Best friends reaction to my weight loss made me sad

I'm 19f and I've lost 15kg since september of last year. And I've went from a UK size 16 to a UK size 10.

I've struggled with my weight for a long time and last year I was at my heaviest, I was really unhappy. My best friend would motivate me to be healthier and lose weight. But i still continued my bad habits and put on more weight.

But around november of last year something changed in me and I decided to be consistent and do things differently this time. Instead of starving myself, I focused on making nutrious meals for myself that were healthy. I portion controlled. Cut out all junk food. And now thanks to that I'm 15kg and 3 clothing sizes down.

I hadn't seen my best friend in a while so I decided to send her a picture of my progress. I'm 5 ft 2 (158cm) as well, so 15kg makes a big difference on my frame. And I was expecting her to be proud that I finally made the change I would talk about. But i was really disappointed by her reaction.

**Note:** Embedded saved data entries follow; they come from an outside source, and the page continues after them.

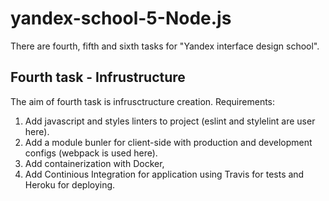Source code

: # yandex-school-5-Node.js

There are fourth, fifth and sixth tasks for "Yandex interface design school". 

## Fourth task - Infrustructure
The aim of fourth task is infrusctructure creation. 
Requirements:
 1. Add javascript and styles linters to project (eslint and stylelint are user here).
 2. Add a module bunler for client-side with production and development configs (webpack is used here).
 3. Add containerization with Docker,
 4. Add Continious Integration for application using Travis for tests and Heroku for deploying.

She said "oh you looked good before. but i guess yeah.. you do look different now". I was so shocked? Like in my head thats not how I thought shed react at all. Now I'm realising that maybe its because she wanted me to lose weight but not be smaller than her. And I know that she's put on a bit of weight recently as well. But i still thought she'd be happy as shes my best friend and knows about my struggle with my weight.

But since then she's just been weird and distant towards me and I'm kinda sad about it. Has anyone else experienced something similar?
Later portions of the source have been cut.